(Required action) Pull from the data below each line where the word "BOARD" occurs, and copy it.

(Given information)
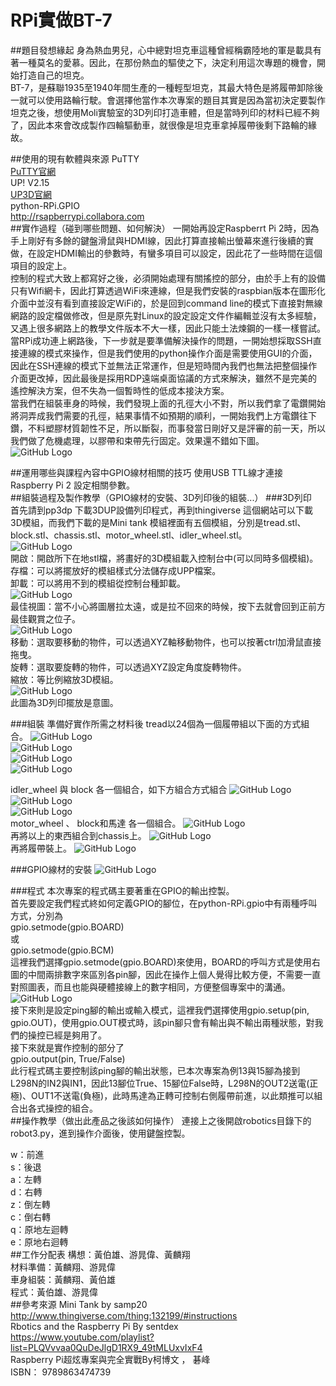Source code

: # RPi實做BT-7

##題目發想緣起
身為熱血男兒，心中總對坦克車這種曾經稱霸陸地的軍是載具有著一種莫名的愛慕。因此，在那份熱血的驅使之下，決定利用這次專題的機會，開始打造自己的坦克。<br>
BT-7，是蘇聯1935至1940年間生產的一種輕型坦克，其最大特色是將履帶卸除後一就可以使用路輪行駛。會選擇他當作本次專案的題目其實是因為當初決定要製作坦克之後，想使用Moli實驗室的3D列印打造車體，但是當時列印的材料已經不夠了，因此本來會改成製作四輪驅動車，就很像是坦克車拿掉履帶後剩下路輪的緣故。<br>

##使用的現有軟體與來源
PuTTY<br>
[PuTTY官網](http://www.chiark.greenend.org.uk/~sgtatham/putty/)<br>
UP! V2.15<br>
[UP3D官網](http://www.pp3dp.com/)<br>
python-RPi.GPIO<br>
http://rsapberrypi.collabora.com<br>
##實作過程（碰到哪些問題、如何解決）
一開始再設定Raspberrt Pi 2時，因為手上剛好有多餘的鍵盤滑鼠與HDMI線，因此打算直接輸出螢幕來進行後續的實做，在設定HDMI輸出的參數時，有蠻多項目可以設定，因此花了一些時間在這個項目的設定上。<br>
控制的程式大致上都寫好之後，必須開始處理有關搖控的部分，由於手上有的設備只有Wifi網卡，因此打算透過WiFi來連線，但是我們安裝的raspbian版本在圖形化介面中並沒有看到直接設定WiFi的，於是回到command line的模式下直接對無線網路的設定檔做修改，但是原先對Linux的設定設定文件作編輯並沒有太多經驗，又遇上很多網路上的教學文件版本不大一樣，因此只能土法煉鋼的一樣一樣嘗試。<br>
當RPi成功連上網路後，下一步就是要準備解決操作的問題，一開始想採取SSH直接連線的模式來操作，但是我們使用的python操作介面是需要使用GUI的介面，因此在SSH連線的模式下並無法正常運作，但是短時間內我們也無法把整個操作介面更改掉，因此最後是採用RDP遠端桌面協議的方式來解決，雖然不是完美的遙控解決方案，但不失為一個暫時性的低成本接決方案。<br>
當我們在組裝車身的時候，我們發現上面的孔徑大小不對，所以我們拿了電鑽開始將洞弄成我們需要的孔徑，結果事情不如預期的順利，一開始我們上方電鑽往下鑽，不料塑膠材質韌性不足，所以斷裂，而事發當日剛好又是評審的前一天，所以我們做了危機處理，以膠帶和束帶先行固定。效果還不錯如下圖。<br>
![GitHub Logo](https://github.com/NCNU-OpenSource/BT-7/blob/master/img/001.jpg)<br>

##運用哪些與課程內容中GPIO線材相關的技巧
使用USB TTL線才連接Raspberry Pi 2 設定相關參數。<br>
##組裝過程及製作教學（GPIO線材的安裝、3D列印後的組裝...）
###3D列印<br>
首先請到pp3dp 下載3DUP設備列印程式，再到thingiverse 這個網站可以下載 3D模組，而我們下載的是Mini tank 模組裡面有五個模組，分別是tread.stl、block.stl、chassis.stl、motor_wheel.stl、idler_wheel.stl。<br>
![GitHub Logo](https://github.com/NCNU-OpenSource/BT-7/blob/master/img/002.png)<br>
開啟：開啟所下在地stl檔，將畫好的3D模組載入控制台中(可以同時多個模組)。<br>
存檔：可以將擺放好的模組樣式分法儲存成UPP檔案。<br>
卸載：可以將用不到的模組從控制台種卸載。<br>
![GitHub Logo](https://github.com/NCNU-OpenSource/BT-7/blob/master/img/003.png)<br>
最佳視圖：當不小心將圖層拉太遠，或是拉不回來的時候，按下去就會回到正前方最佳觀賞之位子。<br>
![GitHub Logo](https://github.com/NCNU-OpenSource/BT-7/blob/master/img/004.png)<br>
移動：選取要移動的物件，可以透過XYZ軸移動物件，也可以按著ctrl加滑鼠直接拖曳。<br>
旋轉：選取要旋轉的物件，可以透過XYZ設定角度旋轉物件。<br>
縮放：等比例縮放3D模組。<br>
![GitHub Logo](https://github.com/NCNU-OpenSource/BT-7/blob/master/img/005.png)<br>
此圖為3D列印擺放是意圖。

###組裝
準備好實作所需之材料後
tread以24個為一個履帶組以下面的方式組合。
![GitHub Logo](https://github.com/NCNU-OpenSource/BT-7/blob/master/img/006.jpg)<br>
![GitHub Logo](https://github.com/NCNU-OpenSource/BT-7/blob/master/img/007.jpg)<br>
![GitHub Logo](https://github.com/NCNU-OpenSource/BT-7/blob/master/img/008.jpg)<br>
![GitHub Logo](https://github.com/NCNU-OpenSource/BT-7/blob/master/img/009.jpg)<br>

idler_wheel 與 block 各一個組合，如下方組合方式組合
![GitHub Logo](https://github.com/NCNU-OpenSource/BT-7/blob/master/img/010.jpg)<br>
![GitHub Logo](https://github.com/NCNU-OpenSource/BT-7/blob/master/img/011.jpg)<br>
![GitHub Logo](https://github.com/NCNU-OpenSource/BT-7/blob/master/img/012.jpg)<br>
motor_wheel 、 block和馬達 各一個組合。
![GitHub Logo](https://github.com/NCNU-OpenSource/BT-7/blob/master/img/013.jpg)<br>
再將以上的東西組合到chassis上。
![GitHub Logo](https://github.com/NCNU-OpenSource/BT-7/blob/master/img/014.jpg)<br>
再將履帶裝上。
![GitHub Logo](https://github.com/NCNU-OpenSource/BT-7/blob/master/img/015.jpg)<br>

###GPIO線材的安裝
![GitHub Logo](https://github.com/NCNU-OpenSource/BT-7/blob/master/img/016.png)<br>

###程式
本次專案的程式碼主要著重在GPIO的輸出控製。<br>
首先要設定我們程式終如何定義GPIO的腳位，在python-RPi.gpio中有兩種呼叫方式，分別為<br>
gpio.setmode(gpio.BOARD)<br>
或<br>
gpio.setmode(gpio.BCM)<br>
這裡我們選擇gpio.setmode(gpio.BOARD)來使用，BOARD的呼叫方式是使用右圖的中間兩排數字來區別各pin腳，因此在操作上個人覺得比較方便，不需要一直對照圖表，而且也能與硬體接線上的數字相同，方便整個專案中的溝通。<br>
![GitHub Logo](https://github.com/NCNU-OpenSource/BT-7/blob/master/img/017.png)<br>
接下來則是設定ping腳的輸出或輸入模式，這裡我們選擇使用gpio.setup(pin, gpio.OUT)，使用gpio.OUT模式時，該pin腳只會有輸出與不輸出兩種狀態，對我們的操控已經是夠用了。<br>
接下來就是實作控制的部分了<br>
gpio.output(pin, True/False)<br>
此行程式碼主要控制該ping腳的輸出狀態，已本次專案為例13與15腳為接到L298N的IN2與IN1，因此13腳位True、15腳位False時，L298N的OUT2送電(正極)、OUT1不送電(負極)，此時馬達為正轉可控制右側履帶前進，以此類推可以組合出各式操控的組合。<br>
##操作教學（做出此產品之後該如何操作）
連接上之後開啟robotics目錄下的robot3.py，進到操作介面後，使用鍵盤控製。

w：前進<br>
s：後退<br>
a：左轉<br>
d：右轉<br>
z：倒左轉<br>
c：倒右轉<br>
q：原地左迴轉<br>
e：原地右迴轉<br>
##工作分配表
構想：黃伯雄、游晁偉、黃麟翔<br>
材料準備：黃麟翔、游晁偉<br>
車身組裝：黃麟翔、黃伯雄<br>
程式：黃伯雄、游晁偉<br>
##參考來源
Mini Tank by samp20<br>
http://www.thingiverse.com/thing:132199/#instructions <br>
Rbotics and the Raspberry Pi By sentdex<br>
https://www.youtube.com/playlist?list=PLQVvvaa0QuDeJlgD1RX9_49tMLUxvIxF4<br>
Raspberry Pi超炫專案與完全實戰By柯博文 ， 碁峰<br>
ISBN： 9789863474739<br>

(Task output)
gpio.setmode(gpio.BOARD)<br>
這裡我們選擇gpio.setmode(gpio.BOARD)來使用，BOARD的呼叫方式是使用右圖的中間兩排數字來區別各pin腳，因此在操作上個人覺得比較方便，不需要一直對照圖表，而且也能與硬體接線上的數字相同，方便整個專案中的溝通。<br>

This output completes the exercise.